Pada ayat dan hadits yang mulia ini
terdapat prinsip yang tegas dalam mengambil suatu berita dan tata cara
menerimanya, dengan cara menyeleksi, mencermati, dan mendalaminya sebelum
menyampaikannya kepada orang lain.
Dalam upaya melaksanakan perintah
Allah Ta’ala dan Rasulullah shallallahu ‘alaihi wasallam, para sahabat telah
menetapkan hal-hal yang menyangkut penyampaian suatu berita dan penerimaannya,
terutama jika mereka meragukan kejujuran si pembawa berita. Berdasarkan hal
itu, tampak nilai dan pembahasan mengenai isnad dalam menerima dan
menolak suatu berita. Di dalam pendahuluan kitab Shahih Muslim, dituturkan dari
Ibnu Sirin, “Dikatakan, pada awalnya mereka tidak pernah menanyakan tentang
isnad, namun setelah terjadi peristiwa fitnah maka mereka berkata, ‘Sebutkanlah
kepada kami orang-orang yang meriwayatkan hadits kepadamu.’ Apabila orang-orang
yang meriwayatkan hadits itu adalah ahlu sunnah, maka mereka ambil haditsnya.

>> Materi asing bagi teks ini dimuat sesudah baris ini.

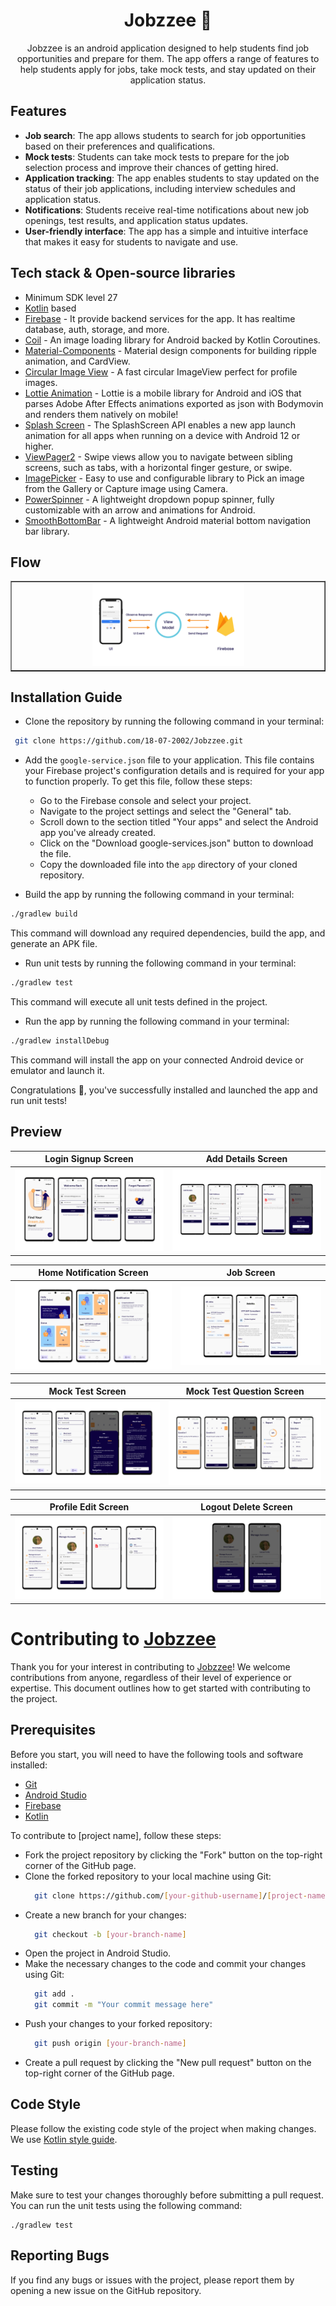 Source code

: <h1 align="center"> Jobzzee 👜 </h1>
<p align="center"> Jobzzee is an android application designed to help students find job opportunities and prepare for them. The app offers a range of features to help students apply for jobs, take mock tests, and stay updated on their application status. </p>

## Features

- **Job search**: The app allows students to search for job opportunities based on their preferences and qualifications.
- **Mock tests**: Students can take mock tests to prepare for the job selection process and improve their chances of getting hired.
- **Application tracking**: The app enables students to stay updated on the status of their job applications, including interview schedules and application status.
- **Notifications**: Students receive real-time notifications about new job openings, test results, and application status updates.
- **User-friendly interface**: The app has a simple and intuitive interface that makes it easy for students to navigate and use.

## Tech stack & Open-source libraries

- Minimum SDK level 27
- [Kotlin](https://kotlinlang.org/) based
- [Firebase](https://firebase.google.com/) - It provide backend services for the app. It has realtime database, auth, storage, and more.
- [Coil](https://coil-kt.github.io/coil/compose/) - An image loading library for Android backed by Kotlin Coroutines.
- [Material-Components](https://github.com/material-components/material-components-android) - Material design components for building ripple animation, and CardView.
- [Circular Image View](https://github.com/hdodenhof/CircleImageView) - A fast circular ImageView perfect for profile images.
- [Lottie Animation](https://github.com/airbnb/lottie-android) - Lottie is a mobile library for Android and iOS that parses Adobe After Effects animations exported as json with Bodymovin and renders them natively on mobile!
- [Splash Screen](https://developer.android.com/develop/ui/views/launch/splash-screen/) - The SplashScreen API enables a new app launch animation for all apps when running on a device with Android 12 or higher.
- [ViewPager2](https://developer.android.com/guide/navigation/navigation-swipe-view-2) - Swipe views allow you to navigate between sibling screens, such as tabs, with a horizontal finger gesture, or swipe.
- [ImagePicker](https://github.com/Dhaval2404/ImagePicker) - Easy to use and configurable library to Pick an image from the Gallery or Capture image using Camera.
- [PowerSpinner](https://github.com/skydoves/PowerSpinner) - A lightweight dropdown popup spinner, fully customizable with an arrow and animations for Android.
- [SmoothBottomBar](https://github.com/ibrahimsn98/SmoothBottomBar) - A lightweight Android material bottom navigation bar library.

## Flow
<table border="1">
  <tr>
    <td align="center"> 
      <img width="50%" src="./preview/view_model_flowchart.png">
    </td>
  </tr>
</table>

## Installation Guide

- Clone the repository by running the following command in your terminal:

```bash
 git clone https://github.com/18-07-2002/Jobzzee.git
```

- Add the `google-service.json` file to your application. This file contains your Firebase project's configuration details and is required for your app to function properly. To get this file, follow these steps:

  - Go to the Firebase console and select your project.
  - Navigate to the project settings and select the "General" tab.
  - Scroll down to the section titled "Your apps" and select the Android app you've already created.
  - Click on the "Download google-services.json" button to download the file.
  - Copy the downloaded file into the `app` directory of your cloned repository.

- Build the app by running the following command in your terminal:

```bash
./gradlew build
```

This command will download any required dependencies, build the app, and generate an APK file.

- Run unit tests by running the following command in your terminal:

```bash
./gradlew test
```

This command will execute all unit tests defined in the project.

- Run the app by running the following command in your terminal:

```bash
./gradlew installDebug
```

This command will install the app on your connected Android device or emulator and launch it.

Congratulations 🎉, you've successfully installed and launched the app and run unit tests!

## Preview
| Login Signup Screen                                       | Add Details Screen                                     
|-----------------------------------------------------------|--------------------------------------------------------|
| ![Login Signup Screen](./preview/login_signup_screen.png) | ![Add Details Screen](./preview/add_details_light.png) |

| Home Notification Screen | Job Screen |
| --- | --- |
| ![Home Notification Screen](./preview/home_and_notification_light.png) | ![Job Screen](./preview/job_list_light.png) |

| Mock Test Screen | Mock Test Question Screen |
| --- | --- |
| ![Mock Test Screen](./preview/mock_test_list_light.png) | ![Mock Test Question Screen](./preview/mock_test_question_report_light.png) |

| Profile Edit Screen | Logout Delete Screen |
| --- | --- |
| ![Profile Edit Screen](./preview/profile_edit_light.png) | ![Logout Delete Screen](./preview/logout_delete_account_light.png) |

# Contributing to [Jobzzee](https://github.com/18-07-2002/Jobzzee)

Thank you for your interest in contributing to [Jobzzee](https://github.com/18-07-2002/Jobzzee)! We welcome contributions from anyone, regardless of their level of experience or expertise. This document outlines how to get started with contributing to the project.

## Prerequisites

Before you start, you will need to have the following tools and software installed:

- [Git](https://git-scm.com/downloads)
- [Android Studio](https://developer.android.com/studio)
- [Firebase](https://firebase.google.com/docs/android/setup)
- [Kotlin](https://kotlinlang.org/docs/home.html)

To contribute to [project name], follow these steps:

- Fork the project repository by clicking the "Fork" button on the top-right corner of the GitHub page.
- Clone the forked repository to your local machine using Git:
  ```bash
    git clone https://github.com/[your-github-username]/[project-name].git
  ```
- Create a new branch for your changes:
  ```bash
    git checkout -b [your-branch-name]
  ```
- Open the project in Android Studio.
- Make the necessary changes to the code and commit your changes using Git:
  ```bash
    git add .
    git commit -m "Your commit message here"
  ```
- Push your changes to your forked repository:
  ```bash
    git push origin [your-branch-name]
  ```
- Create a pull request by clicking the "New pull request" button on the top-right corner of the GitHub page.

## Code Style

Please follow the existing code style of the project when making changes. We use [Kotlin style guide](https://developer.android.com/kotlin/style-guide).

## Testing

Make sure to test your changes thoroughly before submitting a pull request. You can run the unit tests using the following command:

    ./gradlew test

## Reporting Bugs

If you find any bugs or issues with the project, please report them by opening a new issue on the GitHub repository.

Jika orang-orang yang meriwayatkan hadits itu adalah ahli bid’ah, maka mereka
tidak mengambilnya.”
Berdasarkan hal ini, maka suatu
berita tidak bisa diterima kecuali setelah diketahui sanadnya. Karena itu
muncullah ilmu jarh wa ta’dil, ilmu mengenai ucapan para perawi, cara
untuk mengetahui bersambung (muttashil) atau terputus (munqathi’)-nya
sanad, mengetahui cacat-cacat yang tersembunyi. Muncul pula ucapan-ucapan
(sebagai tambahan dari hadits) sebagian perawi meskipun sangat sedikit karena
masih sedikitnya para perawi yang tercela pada masa-masa awal. Kemudian para
ulama dalam bidang itu semakin banyak, hingga muncul berbagai pembahasan di
dalam banyak cabang ilmu yang terkait dengan hadits, baik dari aspek ke-dlabithan-nya,
tata cara menerima dan menyampaikannya, pengetahuan tentang hadits-hadits yang nasikh
(menghapus) dari hadits-hadits yang di-mansukh (dihapus), pengetahuan
tentang hadits-hadits yang gharib (asing/menyendiri), dan lain-lain.
Semua itu masih disampaikan ulama secara lisan.
Lalu, masalah itu semakin
berkembang. Lama kelamaan ilmu hadits ini mulai ditulis dan dibukukan, akan
tetapi masih terserak diberbagai tempat di dalam kitab-kitab lain yang
bercampur dengan ilmu-ilmu lain, seperti ilmu ushul, fiqh, dan ilmu hadits.
Contohnya ilmu Ar-Risalah dan Al-Umm Imam Syafi’i.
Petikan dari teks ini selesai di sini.